• [Directions]
Go through the entries below and write each one out exactly.

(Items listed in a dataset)
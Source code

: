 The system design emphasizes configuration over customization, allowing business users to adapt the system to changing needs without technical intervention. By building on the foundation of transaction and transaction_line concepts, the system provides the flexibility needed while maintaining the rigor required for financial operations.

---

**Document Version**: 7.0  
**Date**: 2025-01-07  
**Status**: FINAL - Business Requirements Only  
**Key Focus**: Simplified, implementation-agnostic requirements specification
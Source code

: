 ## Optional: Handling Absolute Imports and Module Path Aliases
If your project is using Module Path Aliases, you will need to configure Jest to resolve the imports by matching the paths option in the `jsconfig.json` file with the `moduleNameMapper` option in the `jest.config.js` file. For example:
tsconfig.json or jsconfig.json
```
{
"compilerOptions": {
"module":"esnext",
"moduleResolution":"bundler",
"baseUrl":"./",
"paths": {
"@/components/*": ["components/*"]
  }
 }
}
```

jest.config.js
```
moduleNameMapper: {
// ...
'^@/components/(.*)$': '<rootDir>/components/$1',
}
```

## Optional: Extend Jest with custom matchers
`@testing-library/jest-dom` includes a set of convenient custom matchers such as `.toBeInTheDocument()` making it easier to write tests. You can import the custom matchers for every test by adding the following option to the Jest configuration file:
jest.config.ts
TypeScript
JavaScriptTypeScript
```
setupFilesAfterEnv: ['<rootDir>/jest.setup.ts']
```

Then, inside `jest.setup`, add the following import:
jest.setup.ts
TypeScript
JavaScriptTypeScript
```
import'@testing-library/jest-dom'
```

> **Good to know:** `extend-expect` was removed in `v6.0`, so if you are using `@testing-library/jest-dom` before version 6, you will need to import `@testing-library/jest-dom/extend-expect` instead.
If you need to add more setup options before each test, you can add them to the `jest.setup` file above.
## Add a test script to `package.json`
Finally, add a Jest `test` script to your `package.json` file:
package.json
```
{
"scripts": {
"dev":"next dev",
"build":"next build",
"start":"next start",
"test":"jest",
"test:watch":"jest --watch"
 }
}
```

• [Exercise response]
Source code

: The system design emphasizes configuration over customization, allowing business users to adapt the system to changing needs without technical intervention. By building on the foundation of transaction and transaction_line concepts, the system provides the flexibility needed while maintaining the rigor required for financial operations.

---

**Document Version**: 7.0  
**Date**: 2025-01-07  
**Status**: FINAL - Business Requirements Only  
**Key Focus**: Simplified, implementation-agnostic requirements specification
Source code

: ## Optional: Handling Absolute Imports and Module Path Aliases
If your project is using Module Path Aliases, you will need to configure Jest to resolve the imports by matching the paths option in the `jsconfig.json` file with the `moduleNameMapper` option in the `jest.config.js` file. For example:
tsconfig.json or jsconfig.json
```
{
"compilerOptions": {
"module":"esnext",
"moduleResolution":"bundler",
"baseUrl":"./",
"paths": {
"@/components/*": ["components/*"]
  }
 }
}
```

jest.config.js
```
moduleNameMapper: {
// ...
'^@/components/(.*)$': '<rootDir>/components/$1',
}
```

## Optional: Extend Jest with custom matchers
`@testing-library/jest-dom` includes a set of convenient custom matchers such as `.toBeInTheDocument()` making it easier to write tests. You can import the custom matchers for every test by adding the following option to the Jest configuration file:
jest.config.ts
TypeScript
JavaScriptTypeScript
```
setupFilesAfterEnv: ['<rootDir>/jest.setup.ts']
```

Then, inside `jest.setup`, add the following import:
jest.setup.ts
TypeScript
JavaScriptTypeScript
```
import'@testing-library/jest-dom'
```

> **Good to know:** `extend-expect` was removed in `v6.0`, so if you are using `@testing-library/jest-dom` before version 6, you will need to import `@testing-library/jest-dom/extend-expect` instead.
If you need to add more setup options before each test, you can add them to the `jest.setup` file above.
## Add a test script to `package.json`
Finally, add a Jest `test` script to your `package.json` file:
package.json
```
{
"scripts": {
"dev":"next dev",
"build":"next build",
"start":"next start",
"test":"jest",
"test:watch":"jest --watch"
 }
}
```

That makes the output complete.